Ses iletişimi; ses bağlantısı ile olan bu iletişim kişinin duygularıyla da bağlantı kurmasını sağlar. Ancak karşılıklı kelimelerin ifade biçimi ve kişilerin içinde bulunduğu ruh hali iletişimin yönünü etkiler. Bazen duyguların ifadesinin aktarımı başarı ile olabilse de görsellik söz konusu olmadığı için özellikle görselliği güçlü kişilerde pek başarılı bir iletişim olmayabilir. Kendini gerçekten ifade edebilen insanın kişilik özellikleri sesine yansır iyi bir dinleyici bunu algılayabilir. Bu kişilerle iletişim anlaşılır olabilir.

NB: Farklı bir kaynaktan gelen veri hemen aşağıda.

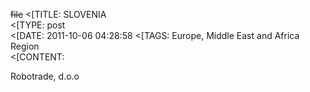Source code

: ~~file~~
<[TITLE: 	SLOVENIA	
<[TYPE: 	post	
<[DATE: 	2011-10-06 04:28:58	
<[TAGS: 	Europe, Middle East and Africa Region	
<[CONTENT: 	



Robotrade, d.o.o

Yazı ile iletişim; kişinin ifadesini yazı ile aktarabilme becerisi varsa duygu akışının sağlanmasında iyi sonuç verebilir ancak şimdilerde pek yaygın olan sanal yazılı iletişim insanı gerçeklerden uzaklaştırdığı için depresyon sınırına getirebilmektedir. Duygu ortaya çıkabilmişse ve akışkanlık sağlanabilmişse özellikle dokunsallığı güçlü kişilerde bu iletişim bir anlam ifade edebilir.

Yüz yüze iletişim; en etkin iletişim biçimidir. Çünkü kişi kendisini ifade ederken duygularıyla da bağlantıdadır ve duyguları bedende ifade bulur. Beden dili olarak ifade ettiğimiz bu durum karşısında bazen kişi tek kelime bile etmese onunla iletişim anlamında bir bağ kurulabilir. En azından kişinin düşüncelerini bedeninin aldığı şekille anlamak mümkündür. Duruşu, oturuşu, el ve ayaklarını kullanım biçimi bize kişinin duygu ve düşünceleri hakkında fikir verebilir. Gerçek iletişim kişinin gözlerinin içine bakarak olanı olduğu gibi tüm duygularını hissederek, yaşayarak karşısındaki kişiye aktarmasıdır ki bu durumda kişi kendini öz benliğiyle ifade eder, ne dediği ve ne yaptığı net olarak anlaşılır. Tüm duygularının yansıması karşı tarafça kolaylıkla algılanabilir… Bunu gerçekleştirebilmek gerçek özgürlüktür. Çünkü kişinin içi de dışı da birdir.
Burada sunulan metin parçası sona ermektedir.